▶ **What needs to be done**: Scan the entries below and state how many lines contain "responsibility". No other output.

____________

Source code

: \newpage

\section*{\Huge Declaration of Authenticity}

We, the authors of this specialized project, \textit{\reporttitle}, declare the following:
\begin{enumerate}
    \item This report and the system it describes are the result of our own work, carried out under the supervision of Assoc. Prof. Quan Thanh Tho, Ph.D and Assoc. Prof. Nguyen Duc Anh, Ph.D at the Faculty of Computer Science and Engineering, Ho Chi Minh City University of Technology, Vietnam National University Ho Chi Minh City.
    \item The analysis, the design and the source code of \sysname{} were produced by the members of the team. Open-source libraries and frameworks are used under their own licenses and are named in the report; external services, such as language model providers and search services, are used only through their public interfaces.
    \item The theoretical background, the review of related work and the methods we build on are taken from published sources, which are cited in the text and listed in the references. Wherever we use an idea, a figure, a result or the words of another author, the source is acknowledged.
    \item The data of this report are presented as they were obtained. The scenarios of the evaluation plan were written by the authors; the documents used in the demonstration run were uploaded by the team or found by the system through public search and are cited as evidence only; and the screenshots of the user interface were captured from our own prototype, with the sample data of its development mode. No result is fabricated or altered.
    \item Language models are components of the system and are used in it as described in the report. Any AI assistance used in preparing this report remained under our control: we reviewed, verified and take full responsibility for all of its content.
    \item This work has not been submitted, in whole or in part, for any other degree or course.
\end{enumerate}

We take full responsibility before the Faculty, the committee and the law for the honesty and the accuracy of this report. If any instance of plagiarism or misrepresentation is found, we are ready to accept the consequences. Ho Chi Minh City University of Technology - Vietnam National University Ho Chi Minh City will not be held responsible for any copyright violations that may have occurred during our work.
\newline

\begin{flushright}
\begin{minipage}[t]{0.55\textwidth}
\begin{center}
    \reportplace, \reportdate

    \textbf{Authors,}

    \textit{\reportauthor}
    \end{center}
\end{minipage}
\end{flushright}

____________

▶ **Task response**: 2